Jumping on the Bandwagon
Blockchain technology and its new smart contracts, provide high levels of privacy and security meaning less chance for investors to be scammed, and with its low entry-level requirements, it poses an extremely attractive proposition. It comes as little surprise on reflection that the DeFi market boomed as it did, and forecasts maintain the trend is due to continue in 2021 as more and more investors become aware and jump on the bandwagon.
Here in the UK, more than 60% of investors say they are planning to buy bitcoin in 2021, and in the USA, according to a recent survey by Xangler, that number is said to be over 72%.
The continuance of the expansion trend this year does mean that the DeFi market has some work to do to prepare the groundwork for the expected influx of new investors. Some improvements are already underway. Take Ethereum as an example.
The Ethereum Upgrade
Ethereum is the most broadly used blockchain in the DeFi industry. It is where most DeFi applications reside, and it handles billions of Pounds worth of transactions every week. It is dubbed by many as the next internet, given its ability to decentralise financial services and unite communities around the world.
Within its range of dApps (decentralised applications), the leading ten are responsible for hosting around 1 million users per month and operate on a 24-hour basis handling a volume of trade above £25.4 billion.

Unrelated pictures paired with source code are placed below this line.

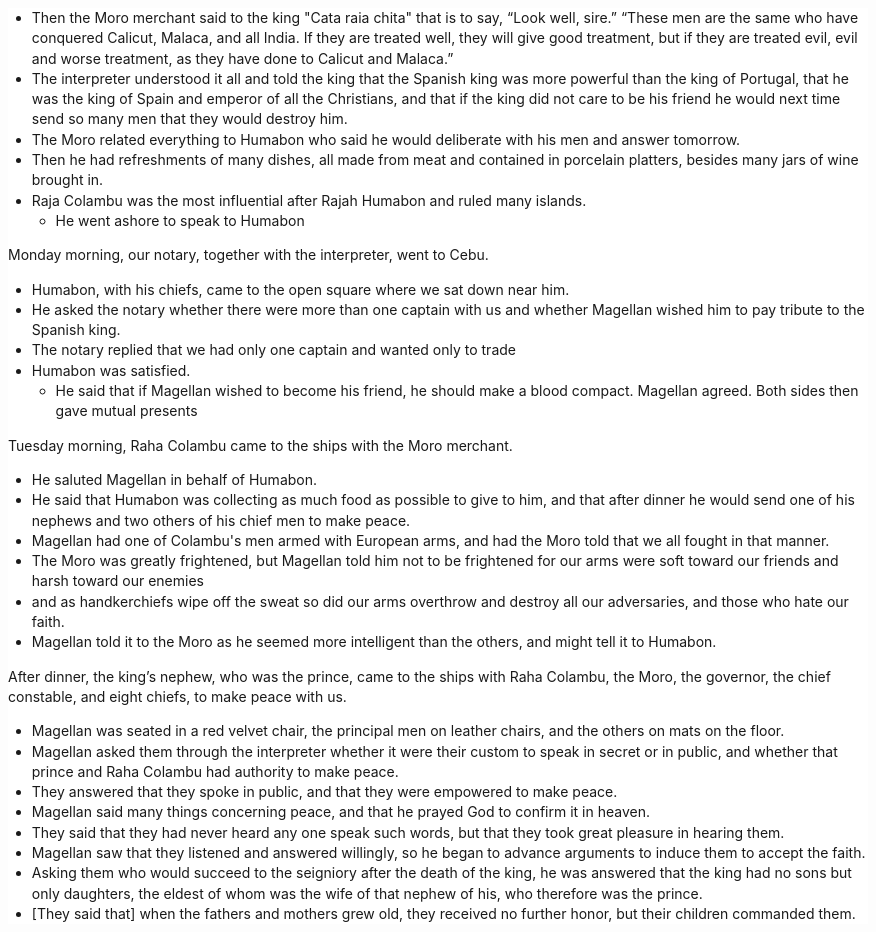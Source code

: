 - Then the Moro merchant said to the king "Cata raia chita" that is to say, “Look well, sire.” “These men are the same who have conquered Calicut, Malaca, and all India. If they are treated well, they will give good treatment, but if they are treated evil, evil and worse treatment, as they have done to Calicut and Malaca.”
- The interpreter understood it all and told the king that the Spanish king was more powerful than the king of Portugal, that he was the king of Spain and emperor of all the Christians, and that if the king did not care to be his friend he would next time send so many men that they would destroy him.
- The Moro related everything to Humabon who said he would deliberate with his men and answer tomorrow.
- Then he had refreshments of many dishes, all made from meat and contained in porcelain platters, besides many jars of wine brought in.
- Raja Colambu was the most influential after Rajah Humabon and ruled many islands.
  - He went ashore to speak to Humabon

Monday morning, our notary, together with the interpreter, went to Cebu.
- Humabon, with his chiefs, came to the open square where we sat down near him.
- He asked the notary whether there were more than one captain with us and whether Magellan wished him to pay tribute to the Spanish king.
- The notary replied that we had only one captain and wanted only to trade
- Humabon was satisfied.
  - He said that if Magellan wished to become his friend, he should make a blood compact. Magellan agreed. Both sides then gave mutual presents

Tuesday morning, Raha Colambu came to the ships with the Moro merchant.
- He saluted Magellan in behalf of Humabon. 
- He said that Humabon was collecting as much food as possible to give to him, and that after dinner he would send one of his nephews and two others of his chief men to make peace.
- Magellan had one of Colambu's men armed with European arms, and had the Moro told that we all fought in that manner.
- The Moro was greatly frightened, but Magellan told him not to be frightened for our arms were soft toward our friends and harsh toward our enemies
- and as handkerchiefs wipe off the sweat so did our arms overthrow and destroy all our adversaries, and those who hate our faith.
- Magellan told it to the Moro as he seemed more intelligent than the others, and might tell it to Humabon.

After dinner, the king’s nephew, who was the prince, came to the ships with Raha Colambu, the Moro, the governor, the chief constable, and eight chiefs, to make peace with us.
- Magellan was seated in a red velvet chair, the principal men on leather chairs, and the others on mats on the floor.
- Magellan asked them through the interpreter whether it were their custom to speak in secret or in public, and whether that prince and Raha Colambu had authority to make peace.
- They answered that they spoke in public, and that they were empowered to make peace.
- Magellan said many things concerning peace, and that he prayed God to confirm it in heaven.
- They said that they had never heard any one speak such words, but that they took great pleasure in hearing them.
- Magellan saw that they listened and answered willingly, so he began to advance arguments to induce them to accept the faith.
- Asking them who would succeed to the seigniory after the death of the king, he was answered that the king had no sons but only daughters, the eldest of whom was the wife of that nephew of his, who therefore was the prince.
- [They said that] when the fathers and mothers grew old, they received no further honor, but their children commanded them.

An upgrade is underway – the Eth2 upgrade. It will not only facilitate increased security, but it will also make the system more scalable and able to handle larger volumes of activity.
The Argo Blockchain
The Argo Blockchain – the only cryptocurrency mining organisation to be listed on the London Stock Exchange, has become one of the most sought-after stocks. Argo is a crypto miner, which many Investment and trading platforms are citing as being one of their highest take-ups this year.
Investors who are keeping their powder dry on conventional equity markets are turning their attention to cryptocurrencies, and when they cannot procure them as asset themselves, they look for what they believe to be the next best thing, and that is the miners. That is where Argo, in particular, is scoring.
Boosting ISAs with DeFi Investments
Many investors are now considering DeFi as a way of boosting a UK investment ISA, using Bitcoin or Ethereum as the vehicle to do so. It is where more and more people see cryptocurrency miners as a viable solution.
The demand for crypto is being driven in part by large corporate and institutional investors exploring new asset strategies. Of course, the more they do so, and the more DeFi becomes entrenched in the investment conversation, the safer the private investor feels.